**Try it:** From the data that follows, print exactly the lines starting at the one containing "lower bound: \(L" and ending at the one containing "sample_data = [10, 15, 20, 25, 30]"; include both of them and nothing more.

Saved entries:

════════════════

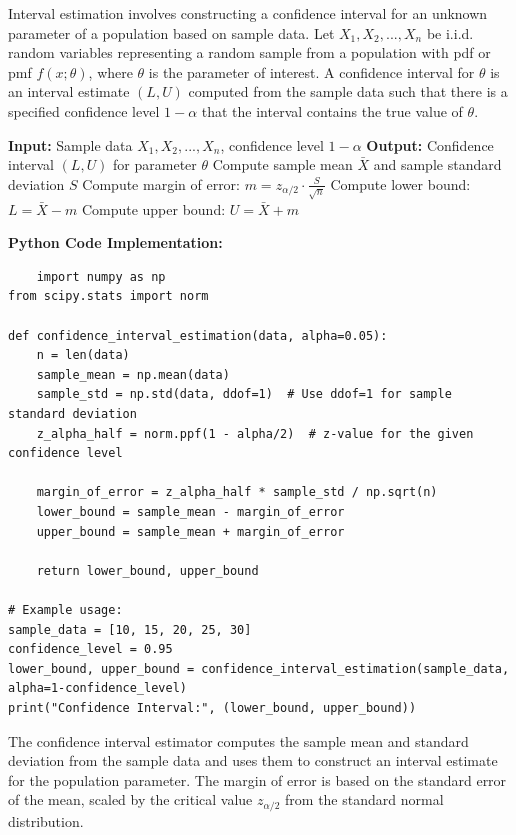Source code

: \documentclass[12pt]{book} %
\begin{document}
Interval estimation involves constructing a confidence interval for an unknown parameter of a population based on sample data. Let \(X_1, X_2, ..., X_n\) be i.i.d. random variables representing a random sample from a population with pdf or pmf \(f(x; \theta)\), where \(\theta\) is the parameter of interest. A confidence interval for \(\theta\) is an interval estimate \((L, U)\) computed from the sample data such that there is a specified confidence level \(1 - \alpha\) that the interval contains the true value of \(\theta\).
\FloatBarrier
\begin{algorithm}[H]
\caption{Confidence Interval Estimation}
\begin{algorithmic}[1]
\State \textbf{Input:} Sample data \(X_1, X_2, ..., X_n\), confidence level \(1 - \alpha\)
\State \textbf{Output:} Confidence interval \((L, U)\) for parameter \(\theta\)
\State Compute sample mean \(\bar{X}\) and sample standard deviation \(S\)
\State Compute margin of error: \(m = z_{\alpha/2} \cdot \frac{S}{\sqrt{n}}\)
\State Compute lower bound: \(L = \bar{X} - m\)
\State Compute upper bound: \(U = \bar{X} + m\)
\end{algorithmic}
\end{algorithm}
\FloatBarrier
\textbf{Python Code Implementation:}
\FloatBarrier
\begin{lstlisting}
    import numpy as np
from scipy.stats import norm

def confidence_interval_estimation(data, alpha=0.05):
    n = len(data)
    sample_mean = np.mean(data)
    sample_std = np.std(data, ddof=1)  # Use ddof=1 for sample standard deviation
    z_alpha_half = norm.ppf(1 - alpha/2)  # z-value for the given confidence level

    margin_of_error = z_alpha_half * sample_std / np.sqrt(n)
    lower_bound = sample_mean - margin_of_error
    upper_bound = sample_mean + margin_of_error

    return lower_bound, upper_bound

# Example usage:
sample_data = [10, 15, 20, 25, 30]
confidence_level = 0.95
lower_bound, upper_bound = confidence_interval_estimation(sample_data, alpha=1-confidence_level)
print("Confidence Interval:", (lower_bound, upper_bound))
\end{lstlisting}
\FloatBarrier
The confidence interval estimator computes the sample mean and standard deviation from the sample data and uses them to construct an interval estimate for the population parameter. The margin of error is based on the standard error of the mean, scaled by the critical value \(z_{\alpha/2}\) from the standard normal distribution.
\end{document}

════════════════

**Worked solution:**
\State Compute lower bound: \(L = \bar{X} - m\)
\State Compute upper bound: \(U = \bar{X} + m\)
\end{algorithmic}
\end{algorithm}
\FloatBarrier
\textbf{Python Code Implementation:}
\FloatBarrier
\begin{lstlisting}
    import numpy as np
from scipy.stats import norm

def confidence_interval_estimation(data, alpha=0.05):
    n = len(data)
    sample_mean = np.mean(data)
    sample_std = np.std(data, ddof=1)  # Use ddof=1 for sample standard deviation
    z_alpha_half = norm.ppf(1 - alpha/2)  # z-value for the given confidence level

    margin_of_error = z_alpha_half * sample_std / np.sqrt(n)
    lower_bound = sample_mean - margin_of_error
    upper_bound = sample_mean + margin_of_error

    return lower_bound, upper_bound

# Example usage:
sample_data = [10, 15, 20, 25, 30]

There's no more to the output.